When Moncho, a twenty-three year old soldier, returned from Vietnam to his home in Puerto Rico after two years of obligatory service, he was greeted not by applause and acceptance but by jeering and hatred.
For forty years, Moncho lived with that hatred. He became a dark, violent man, plagued by nightmares and self-loathing. He turned to alcohol to numb the pain, destroyed two marriages, and tortured himself in worse ways than the enemy ever could have. Mentally broken, Moncho lived angry and ashamed. He hated himself for the things he needed to do to stay alive.
“I’m a killer,” he told himself, over and over again—until he believed it.
Everyone was the enemy. He lived perpetually scared, afraid that someone might kill him, like he had killed. In Vietnam he was a Tunnel Rat, crawling through narrow passageways, looking for enemy fodder. On his return to Puerto Rico, he hid in the foxhole of his fears. Hatred was his companion, rage his sustenance. He ate, breathed and drank hatred and rage. And the more he hated, the better he felt because hatred—self-hatred—was his punishment. He thrived on the power he found through hate. Hatred gave him strength and he became addicted to it. People feared him. He looked mean, maybe even crazy. But inside, he was burdened with shame and guilt. When he wasn’t mad, he was sad. And he had no idea how to stop the torment.
For many years, Moncho was haunted by nightmares, by the memory of Vietnamese soldiers who—for a fraction of a second—had let down their guard—and paid for it with their lives.
The blood of his enemies stained his life.
Moncho has spent the last forty years trying to clean that stain, to find that young man who left Puerto Rico for Vietnam and returned changed. He found part of that young man in Diego Vargas, the nineteen-year-old Spanish Gypsy protagonist of the novel City of Sorrows by Susan Nadathur.
Like Moncho, Diego hated and blamed himself for something bad that happened in his life. He hated all Spaniards because one Spaniard took away all that was dear to him. Diego believed that he did not deserve to be happy, that revenge was the only option. The doors to healing were opened for him, but he chose not to walk through them. Like Moncho, Diego thrived on his hatred and his pain.
But then Diego met Rajiv, a young man from India, who saw that there was something wrong with Diego and wanted to help. Without being obvious or asking Diego to spill out his story, Rajiv found the way to get through to Diego. And through this unlikely friendship between an East Indian immigrant and a Spanish Gypsy, the road to healing began. But it wasn’t until Diego was able to forgive not only the man who had wronged him but himself as well, that he finally was capable of seeing the light.

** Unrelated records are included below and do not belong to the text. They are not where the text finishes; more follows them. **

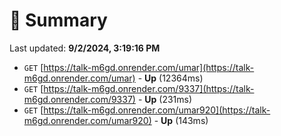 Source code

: # 📖 Summary
Last updated: **9/2/2024, 3:19:16 PM**

- `GET` [https://talk-m6gd.onrender.com/umar](https://talk-m6gd.onrender.com/umar) - **Up** (12364ms)
- `GET` [https://talk-m6gd.onrender.com/9337](https://talk-m6gd.onrender.com/9337) - **Up** (231ms)
- `GET` [https://talk-m6gd.onrender.com/umar920](https://talk-m6gd.onrender.com/umar920) - **Up** (143ms)

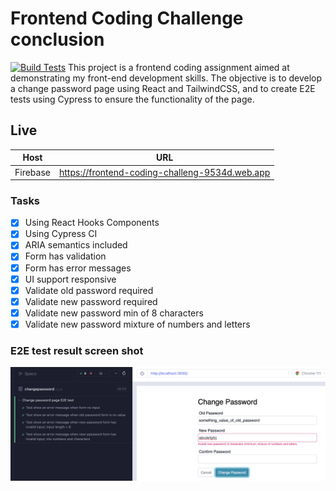 # Frontend Coding Challenge conclusion 
[![Build Tests](https://github.com/sirawat21/frontend-coding-challenge-sirawat/actions/workflows/github-action-build.yml/badge.svg)](https://github.com/sirawat21/frontend-coding-challenge-sirawat/actions/workflows/github-action-build.yml)
This project is a frontend coding assignment aimed at demonstrating my front-end development skills. The objective is to develop a change password page using React and TailwindCSS, and to create E2E tests using Cypress to ensure the functionality of the page.
## Live 
|Host|URL|
|---|---|
|Firebase|https://frontend-coding-challeng-9534d.web.app|
### Tasks
- [x] Using React Hooks Components
- [x] Using Cypress CI
- [x] ARIA semantics included
- [x] Form has validation 
- [x] Form has error messages 
- [x] UI support responsive
- [x] Validate old password required
- [x] Validate new password required
- [x] Validate new password min of 8 characters
- [x] Validate new password mixture of numbers and letters
### E2E test result screen shot
![Crepess](demoPictureE2Etest.png) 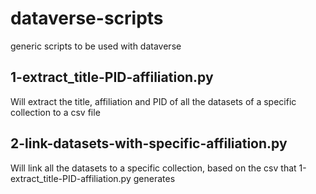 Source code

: # dataverse-scripts
generic scripts to be used with dataverse
## 1-extract_title-PID-affiliation.py
Will extract the title, affiliation and PID of all the datasets of a specific collection to a csv file
## 2-link-datasets-with-specific-affiliation.py
Will link all the datasets to a specific collection, based on the csv that 1-extract_title-PID-affiliation.py generates
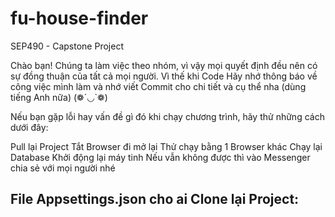 # fu-house-finder
SEP490 - Capstone Project

Chào bạn! Chúng ta làm việc theo nhóm, vì vậy mọi quyết định đều nên có sự đồng thuận của tất cả mọi người. Vì thế khi Code Hãy nhớ thông báo về công việc mình làm và nhớ viết Commit cho chi tiết và cụ thể nha (dùng tiếng Anh nữa) (❁´◡`❁)

Nếu bạn gặp lỗi hay vấn đề gì đó khi chạy chương trình, hãy thử những cách dưới đây:

Pull lại Project
Tắt Browser đi mở lại
Thử chạy bằng 1 Browser khác
Chạy lại Database
Khởi động lại máy tinh Nếu vẫn không được thì vào Messenger chia sẻ với mọi người nhé

## File Appsettings.json cho ai Clone lại Project:
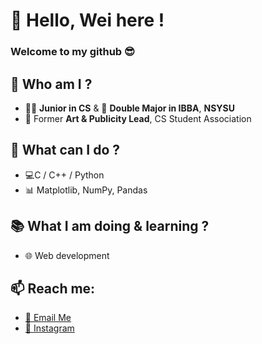 # 💪 Hello, Wei here ! 
### Welcome to my github 😎
## 🤔 Who am I ? 
- 👨‍💻 **Junior in CS** & 💼 **Double Major in IBBA**, **NSYSU**
- 🎨 Former **Art & Publicity Lead**, CS Student Association
## 👀 What can I do ?
- 💻C / C++ / Python
- 📊 Matplotlib, NumPy, Pandas
## 📚 What I am doing & learning ?
- 🌐 Web development
## 📫 Reach me:
- [📧 Email Me](mailto:nt1600altis@gmail.com)
- [📸 Instagram](https://www.instagram.com/weichenli05/)


<!--
**WeiChen80percent/WeiChen80percent** is a ✨ _special_ ✨ repository because its `README.md` (this file) appears on your GitHub profile.

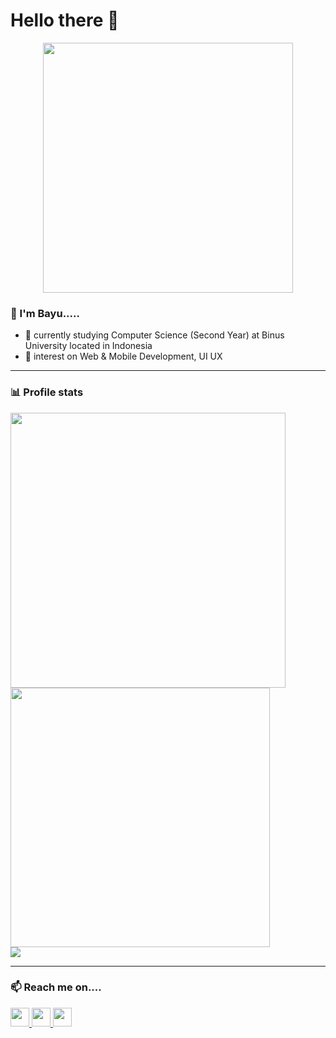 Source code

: # Hello there 👋
<p align="center">
  <img width="400" src="https://media.giphy.com/media/12mRllHWXpt4M8/giphy.gif">
</p>

### 🤖 I'm Bayu.....

- 🔭 currently studying Computer Science (Second Year) at Binus University located in Indonesia
- 🌱 interest on Web & Mobile Development, UI UX

<!-- - [Linkedin](https://www.linkedin.com/in/bayu-ferdiman), [Behance](https://www.behance.net/bayuferdiman) -->

-----

### 📊 Profile stats 
<div align="left">
  <img width= "440" src="https://github-readme-stats.vercel.app/api?username=frdmn12&show_icons=true&theme=shades-of-purple">
 </div>
 <div align="left">
  <img width="415"  src="https://github-readme-stats.vercel.app/api/top-langs/?username=frdmn12&layout=compact&theme=shades-of-purple">
  
  </div>
  <div align="left">
   <img src="https://streak-stats.demolab.com?user=frdmn12&theme=shades-of-purple">
  </div>
  
-----

### 📫 Reach me on....

<a href="https://www.linkedin.com/in/bayu-ferdiman">
   <img width=30 src="https://skillicons.dev/icons?i=linkedin"/>
</a>
<a href="https://www.behance.net/bayuferdiman" target="_blank">
    <img width=30 src="https://cdn-icons-png.flaticon.com/512/3536/3536806.png"/>
</a>

<a href="https://www.instagram.com/frdmn12/" target="_blank">
    <img width=30 src="https://skillicons.dev/icons?i=instagram"/>
</a>
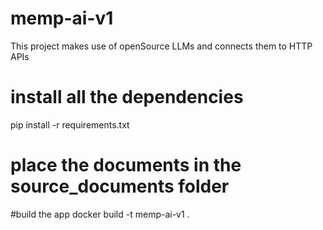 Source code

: # memp-ai-v1
This project makes use of openSource LLMs and connects them to HTTP APIs

# install all the dependencies
pip install -r requirements.txt

# place the documents in the source_documents folder

#build the app
docker build -t memp-ai-v1 . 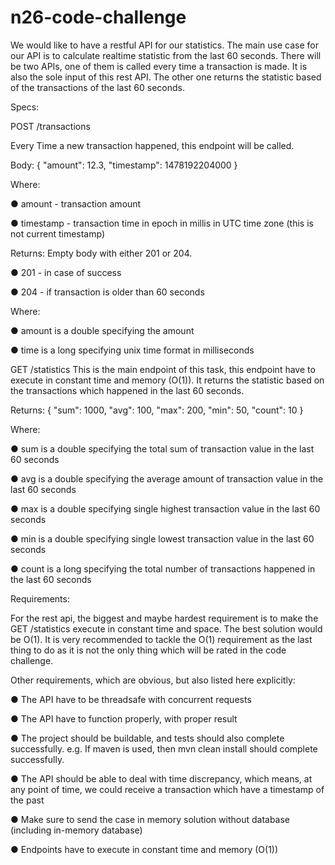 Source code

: # n26-code-challenge

We would like to have a restful API for our statistics. The main use case for our API is to calculate realtime statistic from the last 60 seconds. 
There will be two APIs, one of them is called every time a transaction is made. It is also the sole input of this rest API. The other one returns the statistic based of the transactions of the last 60 seconds.

Specs:

POST /transactions

Every Time a new transaction happened, this endpoint will be called. 

Body: { "amount": 12.3, "timestamp": 1478192204000 }

Where: 

● amount - transaction amount

● timestamp - transaction time in epoch in millis in UTC time zone (this is not current timestamp)

Returns: Empty body with either 201 or 204.

● 201 - in case of success

● 204 - if transaction is older than 60 seconds

Where:

● amount is a double specifying the amount

● time is a long specifying unix time format in milliseconds

GET /statistics This is the main endpoint of this task, this endpoint have to execute in constant time and memory (O(1)). It returns the statistic based on the transactions which happened in the last 60 seconds.

Returns: { "sum": 1000, "avg": 100, "max": 200, "min": 50, "count": 10 }

Where:

● sum is a double specifying the total sum of transaction value in the last 60 seconds

● avg is a double specifying the average amount of transaction value in the last 60 seconds

● max is a double specifying single highest transaction value in the last 60 seconds

● min is a double specifying single lowest transaction value in the last 60 seconds

● count is a long specifying the total number of transactions happened in the last 60 seconds

Requirements:

For the rest api, the biggest and maybe hardest requirement is to make the GET /statistics execute in constant time and space. The best solution would be O(1). It is very recommended to tackle the O(1) requirement as the last thing to do as it is not the only thing which will be rated in the code challenge.

Other requirements, which are obvious, but also listed here explicitly:

● The API have to be threadsafe with concurrent requests

● The API have to function properly, with proper result

● The project should be buildable, and tests should also complete successfully. e.g. If maven is used, then mvn clean install should complete successfully.

● The API should be able to deal with time discrepancy, which means, at any point of time, we could receive a transaction which have a timestamp of the past

● Make sure to send the case in memory solution without database (including in-memory database)

● Endpoints have to execute in constant time and memory (O(1))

Moncho has also seen the light. He has finally understood that when you forgive and love yourself, you can forgive and love others as well.
“Love is our savior,” Moncho says. “And God’s love is meant to be shared.”
And share it he did. For years Moncho had been scared of the dark. He never dared go out past sunset, fearing what lurked inside the shadows. But on April 19, 2013, Moncho accompanied his grandson to San Juan on a bus from Lajas. His purpose: to attend the book launch for City of Sorrows in La Casa de Espana. The bus left while it was light. But, Moncho knew that it would return in the darkness of night. He wanted to go anyway, to share his story.
Hopefully, Moncho was able to see that young man again in one of the mirrors in the Hall of Mirrors where the event took place. And maybe now, he no longer feels like the outcast he became when life did not turn out the way he had planned.